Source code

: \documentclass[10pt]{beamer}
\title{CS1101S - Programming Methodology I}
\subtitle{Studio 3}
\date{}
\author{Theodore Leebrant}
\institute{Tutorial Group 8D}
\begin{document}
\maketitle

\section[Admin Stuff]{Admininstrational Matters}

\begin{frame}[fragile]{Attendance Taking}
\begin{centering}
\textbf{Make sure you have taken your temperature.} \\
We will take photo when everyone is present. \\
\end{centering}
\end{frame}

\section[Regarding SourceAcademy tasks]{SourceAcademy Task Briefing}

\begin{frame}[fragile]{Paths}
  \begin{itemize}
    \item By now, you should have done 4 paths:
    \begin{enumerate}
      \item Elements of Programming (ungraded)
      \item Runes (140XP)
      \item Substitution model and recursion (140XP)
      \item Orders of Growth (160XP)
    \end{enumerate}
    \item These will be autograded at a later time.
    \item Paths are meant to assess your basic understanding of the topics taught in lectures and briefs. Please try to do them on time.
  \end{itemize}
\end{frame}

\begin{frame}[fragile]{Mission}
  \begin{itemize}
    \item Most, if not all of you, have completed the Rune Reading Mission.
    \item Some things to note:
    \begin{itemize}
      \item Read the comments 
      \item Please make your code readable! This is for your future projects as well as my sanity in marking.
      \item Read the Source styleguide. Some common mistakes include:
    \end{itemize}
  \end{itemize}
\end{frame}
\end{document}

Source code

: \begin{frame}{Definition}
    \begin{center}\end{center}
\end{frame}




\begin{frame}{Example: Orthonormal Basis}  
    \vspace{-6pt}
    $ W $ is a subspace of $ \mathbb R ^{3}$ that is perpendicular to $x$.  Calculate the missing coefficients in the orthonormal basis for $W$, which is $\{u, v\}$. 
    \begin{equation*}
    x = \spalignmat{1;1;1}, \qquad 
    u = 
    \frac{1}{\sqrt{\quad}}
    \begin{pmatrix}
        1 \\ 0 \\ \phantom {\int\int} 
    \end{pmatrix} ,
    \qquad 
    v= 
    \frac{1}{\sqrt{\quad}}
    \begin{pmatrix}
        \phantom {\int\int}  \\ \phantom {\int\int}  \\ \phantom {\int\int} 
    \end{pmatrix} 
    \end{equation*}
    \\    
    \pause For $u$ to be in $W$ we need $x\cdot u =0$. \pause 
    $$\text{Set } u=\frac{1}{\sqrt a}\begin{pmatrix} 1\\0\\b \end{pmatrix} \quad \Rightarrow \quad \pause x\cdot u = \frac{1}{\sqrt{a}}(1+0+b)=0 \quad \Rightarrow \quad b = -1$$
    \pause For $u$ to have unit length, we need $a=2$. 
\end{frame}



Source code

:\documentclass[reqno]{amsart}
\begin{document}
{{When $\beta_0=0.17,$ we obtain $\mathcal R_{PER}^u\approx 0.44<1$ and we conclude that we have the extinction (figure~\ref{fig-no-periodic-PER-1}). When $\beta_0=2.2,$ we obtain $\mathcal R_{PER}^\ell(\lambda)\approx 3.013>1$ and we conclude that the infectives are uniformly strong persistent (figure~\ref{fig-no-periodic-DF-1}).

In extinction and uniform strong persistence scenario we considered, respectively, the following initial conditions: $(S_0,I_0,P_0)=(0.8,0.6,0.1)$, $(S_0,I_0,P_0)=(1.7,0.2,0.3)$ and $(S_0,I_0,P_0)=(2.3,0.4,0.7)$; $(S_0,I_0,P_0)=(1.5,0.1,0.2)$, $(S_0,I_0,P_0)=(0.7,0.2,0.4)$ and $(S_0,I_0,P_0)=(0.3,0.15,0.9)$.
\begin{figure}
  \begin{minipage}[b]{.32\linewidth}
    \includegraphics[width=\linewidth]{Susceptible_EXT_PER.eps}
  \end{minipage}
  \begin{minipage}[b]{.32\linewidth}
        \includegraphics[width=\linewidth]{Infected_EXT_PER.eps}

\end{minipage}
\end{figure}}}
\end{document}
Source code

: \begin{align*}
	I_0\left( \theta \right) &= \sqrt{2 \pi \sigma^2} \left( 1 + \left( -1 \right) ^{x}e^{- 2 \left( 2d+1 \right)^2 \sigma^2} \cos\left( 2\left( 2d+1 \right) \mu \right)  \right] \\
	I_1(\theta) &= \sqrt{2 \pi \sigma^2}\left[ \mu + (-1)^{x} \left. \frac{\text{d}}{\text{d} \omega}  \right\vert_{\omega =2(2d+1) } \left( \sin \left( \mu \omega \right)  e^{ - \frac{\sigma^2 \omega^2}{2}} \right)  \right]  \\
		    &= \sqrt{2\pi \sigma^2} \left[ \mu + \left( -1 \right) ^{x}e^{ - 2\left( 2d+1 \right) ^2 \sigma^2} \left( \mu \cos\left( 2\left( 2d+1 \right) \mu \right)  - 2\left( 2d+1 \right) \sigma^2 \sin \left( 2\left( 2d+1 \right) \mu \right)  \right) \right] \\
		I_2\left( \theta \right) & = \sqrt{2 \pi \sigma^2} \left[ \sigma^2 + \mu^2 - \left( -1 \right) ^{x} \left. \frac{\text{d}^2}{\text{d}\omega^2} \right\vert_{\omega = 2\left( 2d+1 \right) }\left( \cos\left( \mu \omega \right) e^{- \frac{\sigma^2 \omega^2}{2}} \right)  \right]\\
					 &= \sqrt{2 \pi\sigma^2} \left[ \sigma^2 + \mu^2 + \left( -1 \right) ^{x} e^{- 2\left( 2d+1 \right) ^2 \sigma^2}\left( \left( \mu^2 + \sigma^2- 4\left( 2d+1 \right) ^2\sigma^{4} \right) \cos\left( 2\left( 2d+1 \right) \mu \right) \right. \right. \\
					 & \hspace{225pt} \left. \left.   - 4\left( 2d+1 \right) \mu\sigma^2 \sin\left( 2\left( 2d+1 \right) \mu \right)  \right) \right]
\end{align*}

──────────

### WHAT NEEDS TO BE DONE
Print, from the entries above, the line with "Rune Reading Mission.", the line with "sanity in marking." and all lines between them, exactly and with nothing else.

### ANSWER BELOW
    \item Most, if not all of you, have completed the Rune Reading Mission.
    \item Some things to note:
    \begin{itemize}
      \item Read the comments 
      \item Please make your code readable! This is for your future projects as well as my sanity in marking.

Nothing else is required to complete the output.